►

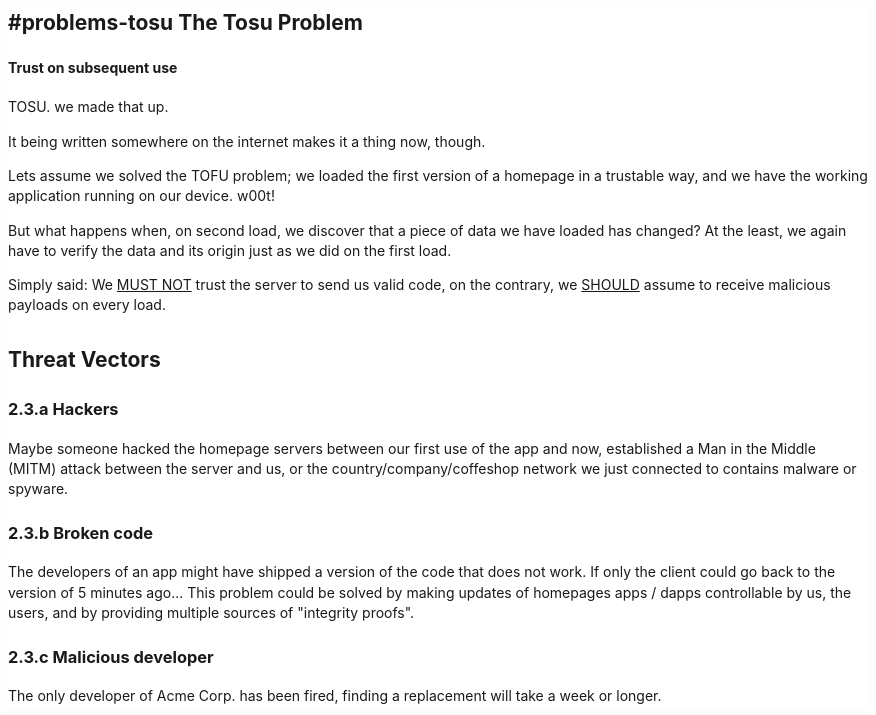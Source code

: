 </div>

<div>

## #problems-tosu The Tosu Problem

#### Trust on subsequent use

TOSU. we made that up.

It being written somewhere on the internet makes it a thing now, though.

Lets assume we solved the TOFU problem;
we loaded the first version of a homepage in a trustable way,
and we have the working application running on our device. w00t!

But what happens when, on second load,
we discover that a piece of data we have loaded has changed?
At the least, we again have to verify the data
and its origin just as we did on the first load.

Simply said:
We
[MUST NOT](https://tools.ietf.org/html/rfc2119#section-2)
trust the server to send us valid code,
on the contrary, we
[SHOULD](https://tools.ietf.org/html/rfc2119#section-3)
assume to receive malicious payloads on every load.

</div>

<div id="problems-threats">

## Threat Vectors

### 2.3.a Hackers

Maybe someone hacked the homepage servers between our first use of the app and now,
established a Man in the Middle (MITM) attack between the server and us,
or the country/company/coffeshop network we just connected to
contains malware or spyware.

### 2.3.b Broken code

The developers of an app might have shipped a version of the code that does not work.
If only the client could go back to the version of 5 minutes ago...
This problem could be solved by making updates
of homepages apps / dapps controllable by us, the users,
and by providing multiple sources of "integrity proofs".

### 2.3.c Malicious developer

The only developer of Acme Corp. has been fired,
finding a replacement will take a week or longer.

◄

### Work task
Using the listing above, show each line with the word "https" in it.

### Answer to the exercise
[MUST NOT](https://tools.ietf.org/html/rfc2119#section-2)
[SHOULD](https://tools.ietf.org/html/rfc2119#section-3)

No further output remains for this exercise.